Thursday, October 29, 2009

Montrealers deliver a fiery message to Bush: You are persona non grata

They threw shoes – so many shoes that hotel staff had to roll out a laundry bin onto the street to pick them all up, and even then, the bin could barely contain them all.

They chanted: "Bush: Assassin! Terroriste! Criminel!" and then, at the appropriate command, hurled more shoes toward the heavily guarded entrance of the Queen Elizabeth Hotel, where George W. Bush was scheduled to speak.

They waved signs: "Don't Duck!" and "1.3 Million Dead Because of Bush" and "Bread Not Bombs for the Children of Iraq." Some of the signs and chants were directed equally at Bush's father. "You are a murderer too!"

And toward the end, they burned George W. Bush in effigy.

[ ... ]

Still, it was an eerie sensation to be standing in a carpeted, well heated hotel (appropriately honoring monarchy) and watching shivering, mostly young protestors mouthing their chants outside, chants which were barely audible. Perhaps the hotel had been built with some kind of special plate glass to insulate guests from the din of everyday life. Robin and I figured that Bush had been ushered in through the back door, because we never saw him. His speech was by invitation only. Even the press had to be invited. The price of admission: $400. About a 1,000 people showed up. Bush reportedly charges up to $150,000 for each appearance.

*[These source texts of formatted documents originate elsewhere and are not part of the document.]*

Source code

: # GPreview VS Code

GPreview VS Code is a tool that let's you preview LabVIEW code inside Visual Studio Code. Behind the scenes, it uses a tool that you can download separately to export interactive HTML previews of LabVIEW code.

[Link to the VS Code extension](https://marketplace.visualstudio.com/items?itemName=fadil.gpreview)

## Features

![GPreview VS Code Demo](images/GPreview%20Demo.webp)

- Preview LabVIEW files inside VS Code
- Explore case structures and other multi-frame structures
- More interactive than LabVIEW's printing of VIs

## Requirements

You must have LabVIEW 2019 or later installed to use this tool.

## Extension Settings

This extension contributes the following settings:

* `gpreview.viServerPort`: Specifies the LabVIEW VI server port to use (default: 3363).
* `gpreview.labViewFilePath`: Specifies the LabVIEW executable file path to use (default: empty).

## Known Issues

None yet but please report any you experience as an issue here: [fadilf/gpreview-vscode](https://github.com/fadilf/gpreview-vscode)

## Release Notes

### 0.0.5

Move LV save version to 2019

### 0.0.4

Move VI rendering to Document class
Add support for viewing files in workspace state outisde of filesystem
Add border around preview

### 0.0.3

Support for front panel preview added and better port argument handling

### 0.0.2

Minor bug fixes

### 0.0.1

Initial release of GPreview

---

Deprived of seeing the former president, the protestors outside seemed satisfied that they had delivered a message to him through their signs, which said: You are a War Criminal. And because you are, you are Persona Non Grata in Montreal.

The day before, they ran a full- page ad in the daily Le Devoir endorsed by 48 groups and 440 individuals. It read in part:

"We denounce the invitation from Montreal's business circles to George W. Bush, whose polices were in violation of international law and led to such suffering worldwide. The 'eight momentous years' of Bush in the White House were first and foremost those of two wars of aggression and occupation which continue today, for whom the populations of Iraq and Afghanistan tragically continue paying the price of massive bombings of cities, of 'collateral' massacres of villagers, of carnage and destruction, for rape and other sexual violence, of torture and arbitrary detention."